特に、隕石を返しに行った時に全員がほくほくしちゃっている中でウェブスの「パーティしてくれるかな?!」は、あの祝宴の皆んなで歌い踊ったのが楽しかったんだな…ってなってきゅうぅっとなるし、それに乗ったピラニアの楽しそうな「ピニャータ!ケーキ!!」でハッとして助手席に落ちているパーティハットを見つめる流れが最高に切なくて素晴らしかった。
ケーキという単語で瞬時に思い出すだけでもグッとくるのに、まさかあの序盤で何気なく被らされたパーティハットがこんなところで…たしかにアジトでの誕生日会のシーンでは被ってないんだもん…なんて小道具の使い方が上手いんだ!
ちょっと面白かったところ。
スネークと隕石を引き換えろ!という時に「ハンドル頼む!」って運転席離れるんだけど、あの残りの3名の誰が運転できる?と思い浮かべたよね…笑。
ミニマムなウェブスピラニアとたぶん運転席に入れないシャーク…と思ったらウルフが戻るカットでピラニアが動いていた!確かに「ハンドル」には手が届くからなんとかなるのか!と妙に納得してしまった。
いや、足届かないの怖いし!笑
見ていて終始感じたのはバッドガイズは軸が膨らみそうなものをとことん削ぎ落としているのがすごいなということ。
特に世界観を細かく説明しない、ってすごいことだと思うのよ。
絶対、制作者というのは設定というものに穴がないように作るはずなので、その設定をどうしたって説明したくなる。
だって自分がコレだ!と思って作った世界を皆に理解してほしいじゃない?
でも今回の作品は映像や展開のテンポ感を考えると敢えて説明的な部分を入れ込む隙間を作ることを極力控えたような気がするんだよね。
人間に定説的に恐れられている、が最重要ポイントであって、人間と動物の共存がどうという話ではないわけで。
例えば、最初のほうでシャークが変装の達人!と紹介され、バッドガイズの中ではあれが変装なんだと言い切っていて、その後の表彰式潜入作戦で細かいことを気にせず見ることができるわけです。

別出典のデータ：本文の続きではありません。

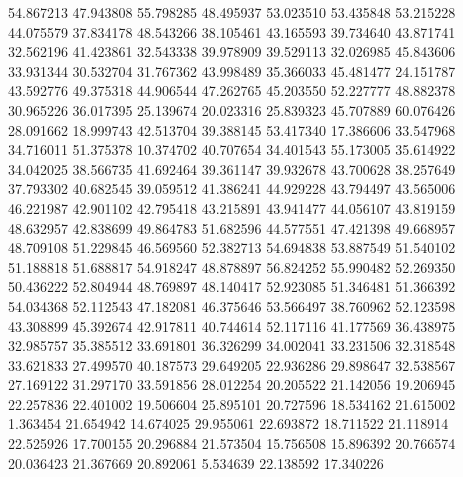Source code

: 54.867213
47.943808
55.798285
48.495937
53.023510
53.435848
53.215228
44.075579
37.834178
48.543266
38.105461
43.165593
39.734640
43.871741
32.562196
41.423861
32.543338
39.978909
39.529113
32.026985
45.843606
33.931344
30.532704
31.767362
43.998489
35.366033
45.481477
24.151787
43.592776
49.375318
44.906544
47.262765
45.203550
52.227777
48.882378
30.965226
36.017395
25.139674
20.023316
25.839323
45.707889
60.076426
28.091662
18.999743
42.513704
39.388145
53.417340
17.386606
33.547968
34.716011
51.375378
10.374702
40.707654
34.401543
55.173005
35.614922
34.042025
38.566735
41.692464
39.361147
39.932678
43.700628
38.257649
37.793302
40.682545
39.059512
41.386241
44.929228
43.794497
43.565006
46.221987
42.901102
42.795418
43.215891
43.941477
44.056107
43.819159
48.632957
42.838699
49.864783
51.682596
44.577551
47.421398
49.668957
48.709108
51.229845
46.569560
52.382713
54.694838
53.887549
51.540102
51.188818
51.688817
54.918247
48.878897
56.824252
55.990482
52.269350
50.436222
52.804944
48.769897
48.140417
52.923085
51.346481
51.366392
54.034368
52.112543
47.182081
46.375646
53.566497
38.760962
52.123598
43.308899
45.392674
42.917811
40.744614
52.117116
41.177569
36.438975
32.985757
35.385512
33.691801
36.326299
34.002041
33.231506
32.318548
33.621833
27.499570
40.187573
29.649205
22.936286
29.898647
32.538567
27.169122
31.297170
33.591856
28.012254
20.205522
21.142056
19.206945
22.257836
22.401002
19.506604
25.895101
20.727596
18.534162
21.615002
1.363454
21.654942
14.674025
29.955061
22.693872
18.711522
21.118914
22.525926
17.700155
20.296884
21.573504
15.756508
15.896392
20.766574
20.036423
21.367669
20.892061
5.534639
22.138592
17.340226
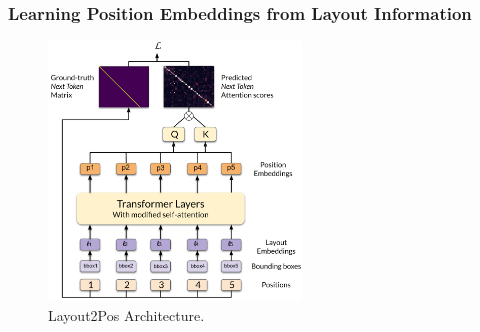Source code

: 

\subsubsection{Learning Position Embeddings from Layout Information}

\begin{figure}
  \centering
  \includegraphics[width=0.6\textwidth]{images/chapter4/Layout2Pos_bis.pdf}
  \caption{Layout2Pos Architecture.}
  \label{fig:layout2pos-module}
\end{figure}

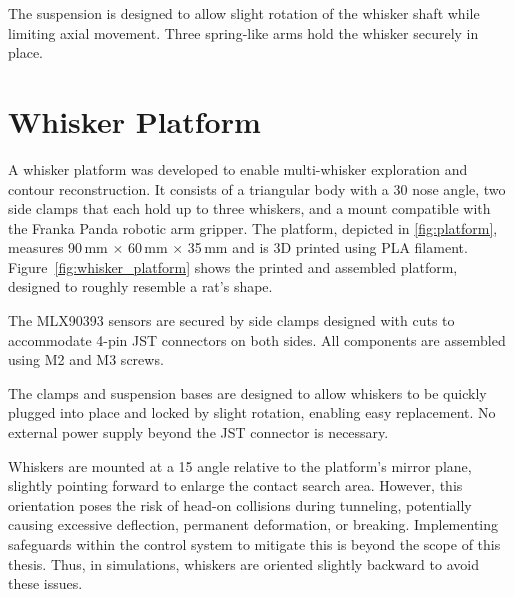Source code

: The suspension is designed to allow slight rotation of the whisker shaft while limiting axial movement.
Three spring-like arms hold the whisker securely in place.


\section{Whisker Platform}

A whisker platform was developed to enable multi-whisker exploration and contour reconstruction.
It consists of a triangular body with a 30\degree{} nose angle, two side clamps that each hold up to three whiskers, and a mount compatible with the Franka Panda robotic arm gripper.
The platform, depicted in \cref{fig:platform}, measures 90\,mm $\times$ 60\,mm $\times$ 35\,mm and is 3D printed using PLA filament.
Figure~\ref{fig:whisker_platform} shows the printed and assembled platform, designed to roughly resemble a rat’s shape.

The MLX90393 sensors are secured by side clamps designed with cuts to accommodate 4-pin JST connectors on both sides.
All components are assembled using M2 and M3 screws.

The clamps and suspension bases are designed to allow whiskers to be quickly plugged into place and locked by slight rotation, enabling easy replacement.
No external power supply beyond the JST connector is necessary.

Whiskers are mounted at a 15\degree{} angle relative to the platform’s mirror plane, slightly pointing forward to enlarge the contact search area.
However, this orientation poses the risk of head-on collisions during tunneling, potentially causing excessive deflection, permanent deformation, or breaking.
Implementing safeguards within the control system to mitigate this is beyond the scope of this thesis.
Thus, in simulations, whiskers are oriented slightly backward to avoid these issues.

なんで彼らだけしか二足歩行の動物がいないのか、とか考えてしまうだろうけど、他にも動物を配置したらそこに付随する設定を盛り込まないとならないのと、たぶんガイズ達を悪のイメージのデフォルメという部分をとことんフューチャーしようとしたのではないかなと。
これだけ作り込んだ作品を作るチームがそんなところを適当に仕事するとは思えないし、私は作りが甘い、とは感じなかったな。

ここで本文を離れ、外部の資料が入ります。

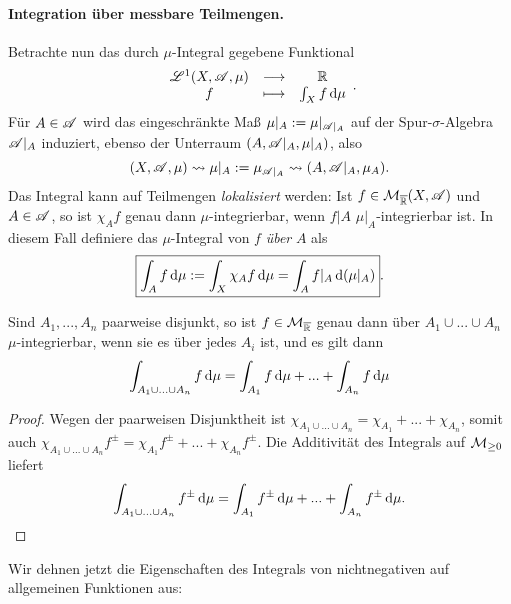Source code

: \paragraph{Integration über messbare Teilmengen.}
Betrachte nun das durch $\mu$-Integral gegebene Funktional
\begin{equation*}
\begin{array}{ccc}
\LL^1(X,\AA,\mu) & \longrightarrow & \R \\
f & \longmapsto & \int_X f \D \mu
\end{array}.
\end{equation*}
Für $A\in \AA$ wird das eingeschränkte Maß $\mu|_A:=\mu|_{\AA|_A}$ auf der Spur-$\sigma$-Algebra $\AA|_A$ induziert, ebenso der Unterraum $(A,\AA|_A,\mu|_A)$, also
$$(X,\AA,\mu) \leadsto \mu|_A:=\mu_{\AA|_A}\leadsto (A,\AA|_A,\mu_A).$$
Das Integral kann auf Teilmengen \emph{lokalisiert} werden: Ist $f\in \MM_{\ol\R}(X,\AA)$ und $A\in\AA$, so ist $\chi_A f$ genau dann $\mu$-integrierbar, wenn $f|A$ $\mu|_A$-integrierbar ist. In diesem Fall definiere das $\mu$-Integral von $f$ \emph{über} $A$ als
$$
\boxed{
\int_A f \D \mu := \int_X \chi_Af\D\mu = \int_Af|_A \D (\mu|_A)
}.$$
\begin{lemma} \label{integral-zerlegung}
\begin{mdframed}
Sind $A_1,...,A_n$ paarweise disjunkt, so ist $f\in \MM_{\ol\R}$ genau dann über $A_1\cup ... \cup A_n$ $\mu$-integrierbar, wenn sie es über jedes $A_i$ ist, und es gilt dann
$$
\int_{A_1\cup...\cup A_n} f \D\mu = \int_{A_1}f\D \mu + ... + \int_{A_n} f \D \mu
$$
\end{mdframed}
\begin{proof}
Wegen der paarweisen Disjunktheit ist $\chi_{A_1\cup...\cup A_n}=\chi_{A_1}+...+\chi_{A_n}$, somit auch $\chi_{A_1\cup...\cup A_n}f^\pm=\chi_{A_1}f^\pm+...+\chi_{A_n}f^\pm$. Die Additivität des Integrals auf $\MM_{\geq 0}$ liefert
$$
\int_{A_1\cup...\cup A_n} f^\pm \D\mu=\int_{A_1}f^\pm \D\mu + ... +\int_{A_n}f^\pm \D \mu.
$$
\end{proof}
\end{lemma}
Wir dehnen jetzt die Eigenschaften des Integrals von nichtnegativen auf allgemeinen Funktionen aus:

意図として描いていないんだろうな、としか感じなかった。
あと、初日吹替で見て、すぐに元も知りたい!と字幕も見たくなったわけですが、原語版はめちゃくちゃオシャレな感じでした。
しかし個人的にはメリハリのある映像に流暢な科白、というのに馴染みがなくて…元々、日本語以外でアニメーションを見るという感覚があまりないからかも。
ここアタック強いといいな、とか感じる部分が違うんですよね、たぶん。
日本人が原語版と同じ芝居をしたらよいかというとそれは絶対違うんですよ。
摩擦音や巻音が多いからあの独特の雰囲気になるのだと思うんだよね。
なので吹替版でこのキャストでこの芝居に仕上げてくださったディレクターさんは凄いと思います!マジで!!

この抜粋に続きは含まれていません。